En quête d’une veste dans laquelle je pourrai fourrer mes secrets, je fouille la penderie de Mai, dépourvue de la moindre gêne. Mon regard s’attarde sur la veste violette qu’elle arborait lors du tournoi de Bataille-Ville. Mes doigts frôlent le col relevé et descendent le long du tissu puis ouvre l’une des poches. J’y glisse mes effets personnels et l’enfile devant le miroir fixé à la penderie.

- « Je t’admirai tellement… 

- Qui vas-tu affronter ? »

Alors que je me focalisais sur mon reflet, je n’avais pas prêté attention à l’apparition de Rafael dans l’encadrement de la porte. Il me lance de rapides coups d’œil et se replace contre le chambranle, bras croisés. Un instant, je me surprends à me demander s’il passe toutes les portes au vu de son imposante carrure.

- « Visiblement Joey est beaucoup prisé. » Je réponds distraitement tandis que mes doigts démêlent les nœuds formés dans ma chevelure. « Et après ta première victoire contre Atem, j’imagine que Dartz s’attend à ce que tu renouvelles l’exploit. Il reste Seto Kaiba, c’est ça ? »

Rafael hausse les épaules.

- « Maître Dartz a envoyé deux pitoyables recrues s’occuper de Wheeler et du pharaon, mais ils ne gagneront pas. Quant à Kaiba, Aster est en route pour l’affronter. »

Aster ? Je ne me souviens pas avoir entendu parler d’un autre sbire de ce nom. Je me demande qui peuvent bien être ces deux recrues dont il parle.

- « Donc nous sommes la ligne arrière ?

- Nous ne tarderons pas à nous charger de leur compte. »

Un sentiment de malaise s’insinue au plus profond de mon âme. Certes, j’en veux au pharaon d’avoir traité Eléonore de la sorte et d’être à l’origine du départ précipité de Yugi. En revanche, suis-je prête à franchir la limite et d’absorber une âme à mon tour. L’idée que Kaiba disparaisse de mes propres mains ne me dérange pas tant que ça, cela dit.

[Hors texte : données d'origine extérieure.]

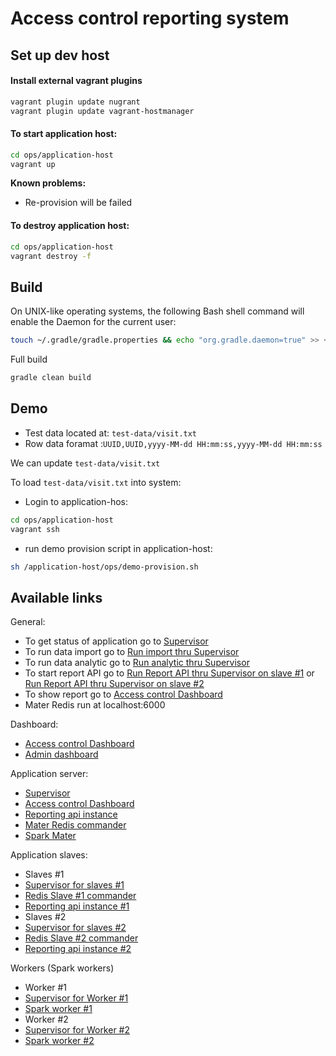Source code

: Access control reporting system
====

## Set up dev host

#### Install external vagrant plugins

```bash
vagrant plugin update nugrant
vagrant plugin update vagrant-hostmanager
```

#### To start application host:

```bash
cd ops/application-host
vagrant up
```

**Known problems:**
* Re-provision will be failed

#### To destroy application host:

```bash
cd ops/application-host
vagrant destroy -f
```

## Build

On UNIX-like operating systems, the following Bash shell command will enable the Daemon for the current user:

```bash
touch ~/.gradle/gradle.properties && echo "org.gradle.daemon=true" >> ~/.gradle/gradle.properties
```

Full build

```bash
gradle clean build
```

## Demo 
* Test data located at: `test-data/visit.txt`
* Row data foramat :`UUID,UUID,yyyy-MM-dd HH:mm:ss,yyyy-MM-dd HH:mm:ss`

We can update `test-data/visit.txt`

To load `test-data/visit.txt` into system:

- Login to application-hos:
```bash
cd ops/application-host
vagrant ssh
```
- run demo provision script in application-host:
```bash
sh /application-host/ops/demo-provision.sh
```

## Available links

General:
* To get status of application go to [Supervisor](http://localhost:9000/)
* To run data import go to [Run import thru Supervisor](http://localhost:9000/index.html?processname=data%3Aimport&action=start)
* To run data analytic go to [Run analytic thru Supervisor](http://localhost:9000/index.html?processname=data%3Aanalytic&action=start)
* To start report API go to [Run Report API thru Supervisor on slave #1](http://localhost:9001/index.html?processname=report&action=start) or [Run Report API thru Supervisor on slave #2](http://localhost:9002/index.html?processname=report&action=start)
* To show report go to [Access control Dashboard](http://localhost:9999/)
* Mater Redis run at localhost:6000

Dashboard:
* [Access control Dashboard](http://localhost:9999/)
* [Admin dashboard](http://localhost:5555/)

Application server:
 * [Supervisor](http://localhost:9000/)
 * [Access control Dashboard](http://localhost:9999/)
 * [Reporting api instance](http://localhost:9999/api/)
 * [Mater Redis commander](http://localhost:6100/)
 * [Spark Mater](http://localhost:8080/)

Application slaves:
* Slaves #1
 * [Supervisor for slaves #1](http://localhost:9001/)
 * [Redis Slave #1 commander](http://localhost:6101/)
 * [Reporting api instance #1](http://localhost:9901/manage/health)
* Slaves #2
 * [Supervisor for slaves #2](http://localhost:9002/)
 * [Redis Slave #2 commander](http://localhost:6102/)
 * [Reporting api instance #2](http://localhost:9902/manage/health)

Workers (Spark workers)
* Worker #1
 * [Supervisor for Worker #1](http://localhost:9031/)
 * [Spark worker #1](http://localhost:8081/)
* Worker #2
 * [Supervisor for Worker #2](http://localhost:9032/)
 * [Spark worker #2](http://localhost:8082/)
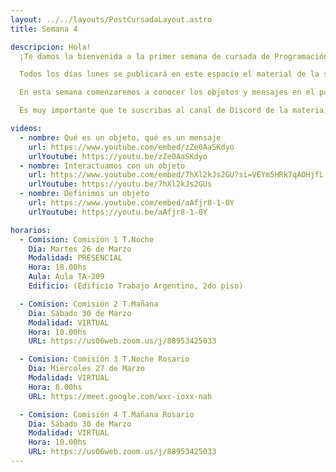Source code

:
 ```yaml
---
layout: ../../layouts/PostCursadaLayout.astro
title: Semana 4

descripcion: Hola!
  ¡Te damos la bienvenida a la primer semana de cursada de Programación con Objetos 1!

  Todos los días lunes se publicará en este espacio el material de la semana en curso, donde encontrarás los videos de apoyo a la teoría, videos de clases virtuales, los ejercicios a realizar y los temas que vamos a estar viendo.

  En esta semana comenzaremos a conocer los objetos y mensajes en el paradigma de objetos. A continuación encontrarás videos que nos intruducen en el tema.

  Es muy importante que te suscribas al canal de Discord de la materia, las instrucciones están en la sección **[Inicio](/)** de esta página.

videos:
  - nombre: Qué es un objeto, qué es un mensaje
    url: https://www.youtube.com/embed/zZe0AaSKdyo
    urlYoutube: https://youtu.be/zZe0AaSKdyo
  - nombre: Interactuamos con un objeto
    url: https://www.youtube.com/embed/7hXl2kJs2GU?si=VEYm5HRk7qAOHjfL
    urlYoutube: https://youtu.be/7hXl2kJs2GUs
  - nombre: Definimos un objeto
    url: https://www.youtube.com/embed/aAfjr8-1-0Y
    urlYoutube: https://youtu.be/aAfjr8-1-0Y

horarios:
  - Comision: Comisión 1 T.Noche
    Dia: Martes 26 de Marzo
    Modalidad: PRESENCIAL
    Hora: 18.00hs
    Aula: Aula TA-209
    Edificio: (Edificio Trabajo Argentino, 2do piso)

  - Comision: Comisión 2 T.Mañana
    Dia: Sábado 30 de Marzo
    Modalidad: VIRTUAL
    Hora: 10.00hs
    URL: https://us06web.zoom.us/j/88953425033

  - Comision: Comisión 3 T.Noche Rosario
    Dia: Miércoles 27 de Marzo
    Modalidad: VIRTUAL
    Hora: 8.00hs
    URL: https://meet.google.com/wxc-ioxx-nah

  - Comision: Comisión 4 T.Mañana Rosario
    Dia: Sábado 30 de Marzo
    Modalidad: VIRTUAL
    Hora: 10.00hs
    URL: https://us06web.zoom.us/j/88953425033
---
```

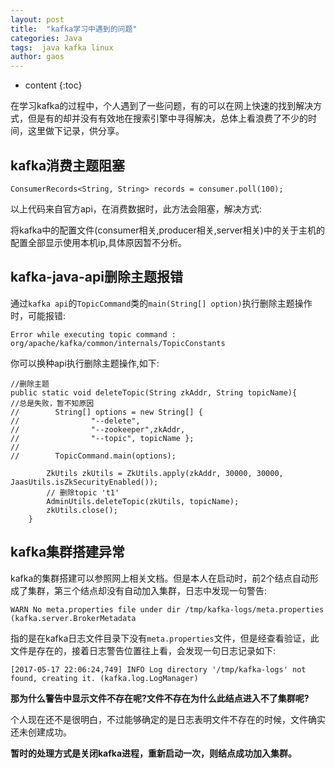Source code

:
 ```yaml
---
layout: post
title:  "kafka学习中遇到的问题"
categories: Java
tags:  java kafka linux
author: gaos
---
```


* content
{:toc}

在学习kafka的过程中，个人遇到了一些问题，有的可以在网上快速的找到解决方式，但是有的却并没有有效地在搜索引擎中寻得解决，总体上看浪费了不少的时间，这里做下记录，供分享。




## kafka消费主题阻塞
```
ConsumerRecords<String, String> records = consumer.poll(100);
```
以上代码来自官方api，在消费数据时，此方法会阻塞，解决方式:

将kafka中的配置文件(consumer相关,producer相关,server相关)中的关于主机的配置全部显示使用本机ip,具体原因暂不分析。

## kafka-java-api删除主题报错
通过`kafka api`的`TopicCommand`类的`main(String[] option)`执行删除主题操作时，可能报错:

`Error while executing topic command : org/apache/kafka/common/internals/TopicConstants`

你可以换种api执行删除主题操作,如下:
```
//删除主题
public static void deleteTopic(String zkAddr, String topicName){
//总是失败，暂不知原因
//        String[] options = new String[] {
//                "--delete",
//                "--zookeeper",zkAddr,
//                "--topic", topicName };
//
//        TopicCommand.main(options);

        ZkUtils zkUtils = ZkUtils.apply(zkAddr, 30000, 30000, JaasUtils.isZkSecurityEnabled());
        // 删除topic 't1'
        AdminUtils.deleteTopic(zkUtils, topicName);
        zkUtils.close();
    }
```
## kafka集群搭建异常
kafka的集群搭建可以参照网上相关文档。但是本人在启动时，前2个结点自动形成了集群，第三个结点却没有自动加入集群，日志中发现一句警告:

`WARN No meta.properties file under dir /tmp/kafka-logs/meta.properties (kafka.server.BrokerMetadata
`

指的是在kafka日志文件目录下没有`meta.properties`文件，但是经查看验证，此文件是存在的，接着日志警告位置往上看，会发现一句日志记录如下:
```
[2017-05-17 22:06:24,749] INFO Log directory '/tmp/kafka-logs' not found, creating it. (kafka.log.LogManager)
```
**那为什么警告中显示文件不存在呢?文件不存在为什么此结点进入不了集群呢?**

个人现在还不是很明白，不过能够确定的是日志表明文件不存在的时候，文件确实还未创建成功。

**暂时的处理方式是关闭kafka进程，重新启动一次，则结点成功加入集群。**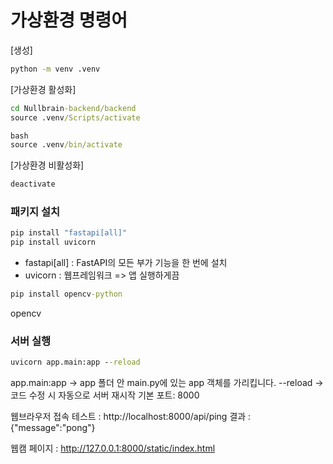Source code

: # 가상환경 명령어

[생성]
```cmd
python -m venv .venv
```

[가상환경 활성화]
```cmd
cd Nullbrain-backend/backend
source .venv/Scripts/activate

bash
source .venv/bin/activate
```

[가상환경 비활성화]
```cmd
deactivate
```

### 패키지 설치
```cmd
pip install "fastapi[all]"
pip install uvicorn
```
- fastapi[all] : FastAPI의 모든 부가 기능을 한 번에 설치
- uvicorn : 웹프레임워크 => 앱 실행하게끔

```cmd
pip install opencv-python
```
opencv



### 서버 실행
```cmd
uvicorn app.main:app --reload
```

app.main:app → app 폴더 안 main.py에 있는 app 객체를 가리킵니다.
--reload → 코드 수정 시 자동으로 서버 재시작
기본 포트: 8000


웹브라우저 접속 테스트 : http://localhost:8000/api/ping
결과 : {"message":"pong"}


웹캠 페이지 : http://127.0.0.1:8000/static/index.html
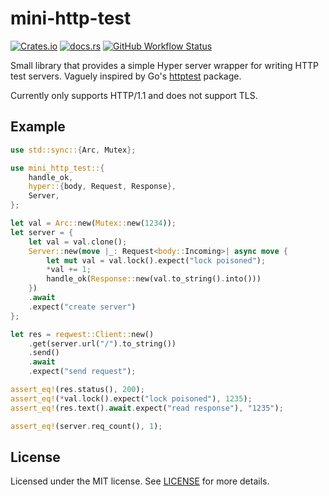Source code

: # mini-http-test

[![Crates.io](https://img.shields.io/crates/v/mini-http-test)](https://crates.io/crates/mini-http-test)
[![docs.rs](https://img.shields.io/badge/docs.rs-mini__http__test-blue)](https://docs.rs/mini-http-test/latest/mini_http_test/)
[![GitHub Workflow Status](https://img.shields.io/github/actions/workflow/status/deansheather/mini-http-test/ci.yaml?branch=main)](https://github.com/deansheather/mini-http-test/actions)

Small library that provides a simple Hyper server wrapper for writing HTTP test
servers. Vaguely inspired by Go's
[httptest](https://pkg.go.dev/net/http/httptest#Server) package.

Currently only supports HTTP/1.1 and does not support TLS.

## Example

```rust
use std::sync::{Arc, Mutex};

use mini_http_test::{
    handle_ok,
    hyper::{body, Request, Response},
    Server,
};

let val = Arc::new(Mutex::new(1234));
let server = {
    let val = val.clone();
    Server::new(move |_: Request<body::Incoming>| async move {
        let mut val = val.lock().expect("lock poisoned");
        *val += 1;
        handle_ok(Response::new(val.to_string().into()))
    })
    .await
    .expect("create server")
};

let res = reqwest::Client::new()
    .get(server.url("/").to_string())
    .send()
    .await
    .expect("send request");

assert_eq!(res.status(), 200);
assert_eq!(*val.lock().expect("lock poisoned"), 1235);
assert_eq!(res.text().await.expect("read response"), "1235");

assert_eq!(server.req_count(), 1);
```

## License

Licensed under the MIT license. See [LICENSE](LICENSE) for more details.
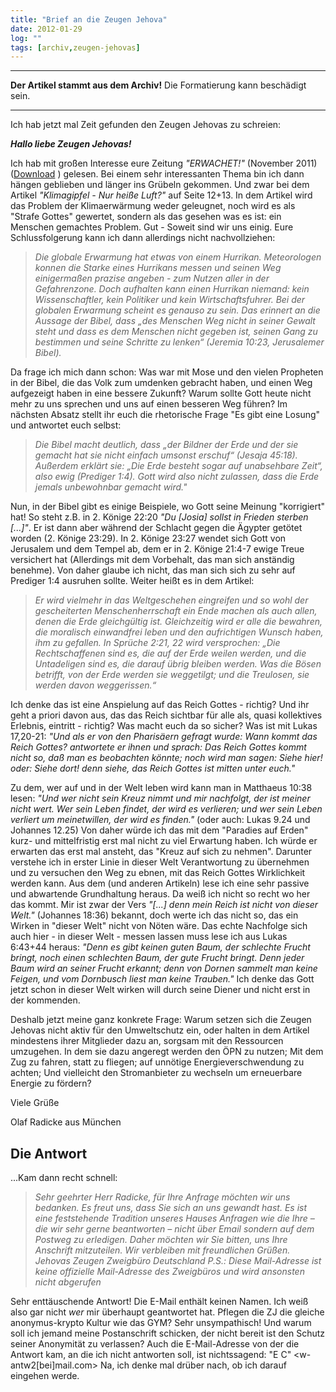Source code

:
 ```yaml
---
title: "Brief an die Zeugen Jehova"
date: 2012-01-29
log: ""
tags: [archiv,zeugen-jehovas]
---
```

<hr><b>Der Artikel stammt aus dem Archiv!</b> Die Formatierung kann beschädigt sein.<hr>
Ich hab jetzt mal Zeit gefunden den  Zeugen Jehovas zu schreien:


<b><i>Hallo liebe Zeugen Jehovas!</i></B>
<p>Ich hab mit großen Interesse eure Zeitung <i>"ERWACHET!"</i> (November 2011) (<a href="download.jw.org/files/media_magazines/g_X_201111.pdf">Download</a> ) gelesen. Bei einem sehr interessanten Thema bin ich dann hängen geblieben und länger ins Grübeln gekommen. Und zwar bei dem Artikel <i>"Klimagipfel - Nur heiße Luft?"</i> auf Seite 12+13. In dem Artikel wird das Problem der Klimaerwärmung weder geleugnet, noch wird es als "Strafe Gottes" gewertet, sondern als das gesehen was es ist: ein Menschen gemachtes Problem. Gut - Soweit sind wir uns einig. Eure Schlussfolgerung kann ich dann allerdings nicht nachvollziehen:</p>
<!--break-->
<blockquote><i>
Die globale Erwarmung hat etwas von einem Hurrikan. Meteorologen konnen die Starke eines Hurrikans messen und seinen Weg einigermaßen prazise angeben - zum Nutzen aller in der Gefahrenzone. Doch aufhalten kann einen Hurrikan niemand: kein Wissenschaftler, kein Politiker und kein Wirtschaftsfuhrer. Bei der
globalen Erwarmung scheint es genauso zu sein. Das erinnert an die Aussage der Bibel, dass „des Menschen Weg nicht in seiner Gewalt steht und dass es dem Menschen nicht gegeben ist, seinen Gang zu bestimmen und seine Schritte zu lenken“ (Jeremia 10:23, Jerusalemer Bibel).
</i></blockquote>

<p>Da frage ich mich dann schon: Was war mit Mose und den vielen Propheten in der Bibel, die das Volk zum umdenken gebracht haben, und einen Weg aufgezeigt haben in eine bessere Zukunft? Warum sollte Gott heute nicht mehr zu uns sprechen und uns auf einen besseren Weg führen? Im nächsten Absatz stellt ihr euch die rhetorische Frage "Es gibt eine Losung" und antwortet euch selbst:</p>

<blockquote><i>
Die Bibel macht deutlich, dass „der Bildner der Erde und der sie gemacht hat sie nicht einfach umsonst erschuf“ (Jesaja 45:18). Außerdem erklärt sie: „Die Erde besteht sogar auf unabsehbare Zeit“, also ewig (Prediger 1:4). Gott wird also nicht zulassen, dass die Erde jemals unbewohnbar gemacht wird."
</i></blockquote>

<p>Nun, in der Bibel gibt es einige Beispiele, wo Gott seine Meinung "korrigiert" hat! So steht z.B. in 2. Könige 22:20 <i>"Du [Josia] sollst in Frieden sterben [...]"</i>. Er ist dann aber während der Schlacht gegen die Ägypter getötet worden (2. Könige 23:29). In 2. Könige 23:27 wendet sich Gott von Jerusalem und dem Tempel ab, dem er in 2. Könige 21:4-7 ewige Treue versichert hat (Allerdings mit dem Vorbehalt, das man sich anständig benehme). Von daher glaube ich nicht, das man sich sich zu sehr auf Prediger 1:4 ausruhen sollte. Weiter heißt es in dem Artikel:</p>

<blockquote><i>
Er wird vielmehr in das Weltgeschehen eingreifen und so wohl der gescheiterten Menschenherrschaft ein Ende machen als auch allen, denen die Erde gleichgültig ist. Gleichzeitig wird er alle die bewahren, die moralisch einwandfrei leben und den aufrichtigen Wunsch haben, ihm zu gefallen. In Sprüche 2:21, 22 wird versprochen: „Die Rechtschaffenen sind es, die auf der Erde weilen werden, und die Untadeligen sind es, die darauf übrig bleiben werden. Was die Bösen betrifft, von der Erde werden sie weggetilgt; und die Treulosen, sie werden davon weggerissen.“
</i></blockquote>

<p>Ich denke das ist eine Anspielung auf das Reich Gottes - richtig? Und ihr geht a priori davon aus, das das Reich sichtbar für alle als, quasi kollektives Erlebnis, eintritt - richtig? Was macht euch da so sicher? Was ist mit Lukas 17,20-21: <i>"Und als er von den Pharisäern gefragt wurde: Wann kommt das Reich Gottes? antwortete er ihnen und sprach: Das Reich Gottes kommt nicht so, daß man es beobachten könnte; noch wird man sagen: Siehe hier! oder: Siehe dort! denn siehe, das Reich Gottes ist mitten unter euch."</i></p>

<p>Zu dem, wer auf und in der Welt leben wird kann man in Matthaeus 10:38 lesen: <i>"Und wer nicht sein Kreuz nimmt und mir nachfolgt, der ist meiner nicht wert. Wer sein Leben findet, der wird es verlieren; und wer sein Leben verliert um meinetwillen, der wird es finden."</i> (oder auch: Lukas 9.24 und Johannes 12.25) Von daher würde ich das mit dem "Paradies auf Erden" kurz- und mittelfristig erst mal nicht zu viel Erwartung haben. Ich würde er erwarten das erst mal ansteht, das "Kreuz auf sich zu nehmen". Darunter verstehe ich in erster Linie in dieser Welt Verantwortung zu übernehmen und zu versuchen den Weg zu ebnen, mit das Reich Gottes Wirklichkeit werden kann. Aus dem (und anderen Artikeln) lese ich eine sehr passive und abwartende Grundhaltung heraus. Da weiß ich nicht so recht wo her das kommt. Mir ist zwar der Vers <i>"[...] denn mein Reich ist nicht von dieser Welt."</i> (Johannes 18:36) bekannt, doch werte ich das nicht so, das ein Wirken in "dieser Welt" nicht von Nöten wäre. Das echte Nachfolge sich auch hier - in dieser Welt - messen lassen muss lese ich aus Lukas 6:43+44 heraus: <i>"Denn es gibt keinen guten Baum, der schlechte Frucht bringt, noch einen schlechten Baum, der gute Frucht bringt. Denn jeder Baum wird an seiner Frucht erkannt; denn von Dornen sammelt man keine Feigen, und vom Dornbusch liest man keine Trauben."</i> Ich denke das Gott jetzt schon in dieser Welt wirken will durch seine Diener und nicht erst in der kommenden.</p>

<p>Deshalb jetzt meine ganz konkrete Frage: Warum setzen sich die Zeugen Jehovas nicht aktiv für den Umweltschutz ein, oder halten in dem Artikel mindestens ihrer Mitglieder dazu an, sorgsam mit den Ressourcen umzugehen. In dem sie dazu angeregt werden den ÖPN zu nutzen; Mit dem Zug zu fahren, statt zu fliegen; auf unnötige Energieverschwendung zu achten; Und vielleicht den Stromanbieter zu wechseln um erneuerbare Energie zu fördern?</p>

<p>Viele Grüße</p>

<p>Olaf Radicke
aus München</p>

<h2>Die Antwort</h2>
<p>...Kam dann recht schnell:</p>

<blockquote><i>
Sehr geehrter Herr Radicke, für Ihre Anfrage möchten wir uns bedanken. Es freut uns, dass Sie sich an uns gewandt hast. Es ist eine feststehende Tradition unseres Hauses Anfragen wie die Ihre – die wir sehr gerne beantworten – nicht über Email sondern auf dem Postweg zu erledigen. Daher möchten wir Sie bitten, uns Ihre Anschrift mitzuteilen. Wir verbleiben mit freundlichen Grüßen. Jehovas Zeugen Zweigbüro Deutschland P.S.: Diese Mail-Adresse ist keine offizielle Mail-Adresse des Zweigbüros und wird ansonsten nicht abgerufen
</i></blockquote>

<p>Sehr enttäuschende Antwort! Die E-Mail enthält keinen Namen. Ich weiß also gar nicht <i>wer</i> mir überhaupt geantwortet hat. Pflegen die ZJ die gleiche anonymus-krypto Kultur wie das GYM? Sehr unsympathisch! Und warum soll ich jemand meine Postanschrift schicken, der nicht bereit ist den Schutz seiner Anonymität zu verlassen? Auch die E-Mail-Adresse von der die Antwort kam, an die ich nicht antworten soll, ist nichtssagend: "E C" &lt;w-antw2[bei]mail.com&gt; Na, ich denke mal drüber nach, ob ich darauf eingehen werde.</p>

- « La fille à qui tu parlais tout à l’heure, c’était la lycéenne ? »

J’abandonne le miroir pour pivoter vers Rafael et opine mécaniquement.

- « Elle s’appelle Zoé. »

C’est idiot de ma part, j’ai crié son nom tout à l’heure. Rafael semble s’en accommoder. Ce type m’intrigue bien plus que les autres. Outre le fait qu’il soit devenu malgré lui le champion de Duel de Monstres, une sorte d’aura se dégage de lui. Une impression bienveillante. Drôle de sentiment pour quelqu’un qui est supposé incarner le bras droit du mal.

- « Et toi ?

- Moi ?

- Tout le monde ici connait désormais la raison pour laquelle je me suis présentée à Dartz. Mais toi, qu’est-ce qui t’amène ? »

Ma curiosité me perdra. L’article mentionnait un naufrage survenu dans sa jeunesse, de quoi présumer un bon traumatisme chez ce garçon.

- « Tout ce que je veux, c’est sauver le monde. »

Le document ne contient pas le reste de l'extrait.